Joey Gerber allowed a sac fly to Odor to make it 6-4, but other than that, the bullpen was flawless, and the bats tacked on a seventh and final run thanks to Tim Lopes reaching on an error that Evan White would have doubtlessly handled.
Matt Magill worked a scoreless frame, helping rebuild his trade value after this meltdown earlier this week, and Dan Altavilla must have harnessed whatever black magic is in his beard, because he struck out the side in the eighth while looking absolutely dominant. It blows my mind to think that he is the second-longest tenured Mariner and has the most big league experience in Seattle’s bullpen behind Magill. Taylor Williams notched his fifth save with a perfect ninth, and showed some guts by dumpstering Odor on a 3-2 slider for the second out.

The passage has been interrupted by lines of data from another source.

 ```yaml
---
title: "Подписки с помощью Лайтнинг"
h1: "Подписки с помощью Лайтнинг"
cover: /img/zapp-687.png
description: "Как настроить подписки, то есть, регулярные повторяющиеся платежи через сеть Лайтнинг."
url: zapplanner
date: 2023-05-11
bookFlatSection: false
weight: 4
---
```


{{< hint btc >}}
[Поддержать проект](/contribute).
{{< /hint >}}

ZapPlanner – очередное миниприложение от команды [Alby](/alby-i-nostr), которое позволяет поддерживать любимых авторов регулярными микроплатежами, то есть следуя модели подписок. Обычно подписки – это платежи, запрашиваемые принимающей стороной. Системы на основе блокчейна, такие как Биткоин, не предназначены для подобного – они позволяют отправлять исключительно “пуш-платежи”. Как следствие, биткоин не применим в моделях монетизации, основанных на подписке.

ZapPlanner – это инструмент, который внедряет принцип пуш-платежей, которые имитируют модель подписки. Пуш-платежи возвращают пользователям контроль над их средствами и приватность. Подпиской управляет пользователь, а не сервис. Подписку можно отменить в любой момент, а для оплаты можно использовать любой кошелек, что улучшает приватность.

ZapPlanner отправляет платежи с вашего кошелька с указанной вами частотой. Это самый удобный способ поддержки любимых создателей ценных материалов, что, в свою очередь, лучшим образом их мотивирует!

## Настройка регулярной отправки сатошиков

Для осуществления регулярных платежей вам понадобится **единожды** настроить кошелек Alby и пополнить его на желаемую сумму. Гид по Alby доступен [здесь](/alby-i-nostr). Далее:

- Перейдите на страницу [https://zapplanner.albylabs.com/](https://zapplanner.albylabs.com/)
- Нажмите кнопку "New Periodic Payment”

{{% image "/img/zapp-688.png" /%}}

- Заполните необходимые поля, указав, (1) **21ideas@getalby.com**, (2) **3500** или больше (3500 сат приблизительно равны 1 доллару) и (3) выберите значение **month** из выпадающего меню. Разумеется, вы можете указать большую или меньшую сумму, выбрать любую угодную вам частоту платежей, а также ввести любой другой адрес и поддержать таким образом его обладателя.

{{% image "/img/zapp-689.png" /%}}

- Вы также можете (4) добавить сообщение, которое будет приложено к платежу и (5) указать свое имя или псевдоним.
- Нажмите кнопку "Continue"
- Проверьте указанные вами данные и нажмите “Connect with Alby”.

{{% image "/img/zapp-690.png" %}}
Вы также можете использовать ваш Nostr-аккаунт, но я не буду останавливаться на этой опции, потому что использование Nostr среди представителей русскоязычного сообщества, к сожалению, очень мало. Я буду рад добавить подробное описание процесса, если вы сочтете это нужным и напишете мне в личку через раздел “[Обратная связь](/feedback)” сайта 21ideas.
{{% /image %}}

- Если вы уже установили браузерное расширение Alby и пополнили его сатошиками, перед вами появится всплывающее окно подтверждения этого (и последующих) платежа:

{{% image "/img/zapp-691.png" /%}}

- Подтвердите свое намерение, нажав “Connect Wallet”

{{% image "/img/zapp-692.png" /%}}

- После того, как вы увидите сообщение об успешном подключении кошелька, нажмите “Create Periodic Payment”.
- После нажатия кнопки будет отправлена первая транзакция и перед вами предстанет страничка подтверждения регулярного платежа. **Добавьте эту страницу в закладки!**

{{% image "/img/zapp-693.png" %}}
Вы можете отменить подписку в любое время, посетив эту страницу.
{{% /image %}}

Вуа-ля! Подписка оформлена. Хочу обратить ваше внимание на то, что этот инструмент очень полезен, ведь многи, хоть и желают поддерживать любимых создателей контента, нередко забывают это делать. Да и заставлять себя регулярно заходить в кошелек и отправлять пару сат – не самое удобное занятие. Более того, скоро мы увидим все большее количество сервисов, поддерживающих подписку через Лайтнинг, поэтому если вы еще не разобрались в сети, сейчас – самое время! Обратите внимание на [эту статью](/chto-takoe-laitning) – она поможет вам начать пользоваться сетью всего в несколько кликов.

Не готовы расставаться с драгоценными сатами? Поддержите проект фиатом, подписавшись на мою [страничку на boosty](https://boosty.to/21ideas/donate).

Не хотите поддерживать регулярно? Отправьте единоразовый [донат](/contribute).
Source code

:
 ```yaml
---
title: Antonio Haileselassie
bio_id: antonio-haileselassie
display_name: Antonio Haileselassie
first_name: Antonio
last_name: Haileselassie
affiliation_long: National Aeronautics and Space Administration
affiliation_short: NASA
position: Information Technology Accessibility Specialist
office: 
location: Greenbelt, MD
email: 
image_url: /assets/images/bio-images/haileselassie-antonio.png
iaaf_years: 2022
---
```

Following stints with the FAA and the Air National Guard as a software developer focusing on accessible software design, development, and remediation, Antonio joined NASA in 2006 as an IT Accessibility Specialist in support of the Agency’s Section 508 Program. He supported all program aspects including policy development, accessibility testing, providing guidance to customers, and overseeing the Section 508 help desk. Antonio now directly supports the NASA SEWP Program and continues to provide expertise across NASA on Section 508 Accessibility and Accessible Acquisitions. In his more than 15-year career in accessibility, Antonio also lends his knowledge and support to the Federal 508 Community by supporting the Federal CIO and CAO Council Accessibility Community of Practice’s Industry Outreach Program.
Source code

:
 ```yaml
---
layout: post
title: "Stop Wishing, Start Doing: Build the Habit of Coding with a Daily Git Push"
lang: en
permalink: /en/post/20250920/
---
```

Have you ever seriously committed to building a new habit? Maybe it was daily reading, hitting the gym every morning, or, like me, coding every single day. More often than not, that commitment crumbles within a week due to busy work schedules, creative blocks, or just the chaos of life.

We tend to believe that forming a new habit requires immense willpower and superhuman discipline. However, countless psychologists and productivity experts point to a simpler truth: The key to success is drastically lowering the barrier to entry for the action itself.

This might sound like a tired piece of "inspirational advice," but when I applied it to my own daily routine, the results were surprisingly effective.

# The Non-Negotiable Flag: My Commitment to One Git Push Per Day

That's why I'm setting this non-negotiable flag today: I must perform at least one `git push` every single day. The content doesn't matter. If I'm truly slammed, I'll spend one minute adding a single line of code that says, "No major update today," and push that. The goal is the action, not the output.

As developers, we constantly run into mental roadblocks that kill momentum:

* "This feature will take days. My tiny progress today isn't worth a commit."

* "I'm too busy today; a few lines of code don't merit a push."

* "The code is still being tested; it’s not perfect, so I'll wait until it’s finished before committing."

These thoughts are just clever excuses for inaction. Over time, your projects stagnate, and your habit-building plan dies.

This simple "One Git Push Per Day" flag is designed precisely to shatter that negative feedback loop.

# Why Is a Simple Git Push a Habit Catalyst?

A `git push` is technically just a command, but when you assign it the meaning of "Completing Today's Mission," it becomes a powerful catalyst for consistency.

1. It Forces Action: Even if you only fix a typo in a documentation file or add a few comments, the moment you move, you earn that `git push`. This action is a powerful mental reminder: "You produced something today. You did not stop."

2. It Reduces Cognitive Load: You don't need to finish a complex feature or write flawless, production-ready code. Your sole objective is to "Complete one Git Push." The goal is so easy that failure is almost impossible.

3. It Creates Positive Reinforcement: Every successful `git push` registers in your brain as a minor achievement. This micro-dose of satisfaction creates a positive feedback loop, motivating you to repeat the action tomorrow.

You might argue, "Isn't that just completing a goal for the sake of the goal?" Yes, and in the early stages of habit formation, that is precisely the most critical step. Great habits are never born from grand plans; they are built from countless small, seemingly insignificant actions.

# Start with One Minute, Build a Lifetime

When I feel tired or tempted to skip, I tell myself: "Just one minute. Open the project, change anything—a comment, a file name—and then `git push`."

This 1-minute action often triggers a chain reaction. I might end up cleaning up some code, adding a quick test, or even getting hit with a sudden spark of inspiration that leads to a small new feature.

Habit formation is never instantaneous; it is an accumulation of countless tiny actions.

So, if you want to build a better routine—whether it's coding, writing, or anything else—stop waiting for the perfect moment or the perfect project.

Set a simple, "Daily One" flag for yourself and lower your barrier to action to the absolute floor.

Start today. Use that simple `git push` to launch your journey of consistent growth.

killer 3-2 slider from @twillyflash pic.twitter.com/B8rYrw6Tpf
— Michael Ajeto (@dysthymikey) August 22, 2020
Wins like these are good for the soul. In a shortened season where every game matters 2.7 times as much as one in a regular year, they should be cherished extra hard. Tomorrow we have Justus Sheffield going against Jordan Lyles, who the M’s managed to snatch a quartet of runs from the last time they faced him. Maybe this young, awkward baseball team can grab a series win. Maybe, just maybe, FUBAR for Kumar can wait for another day.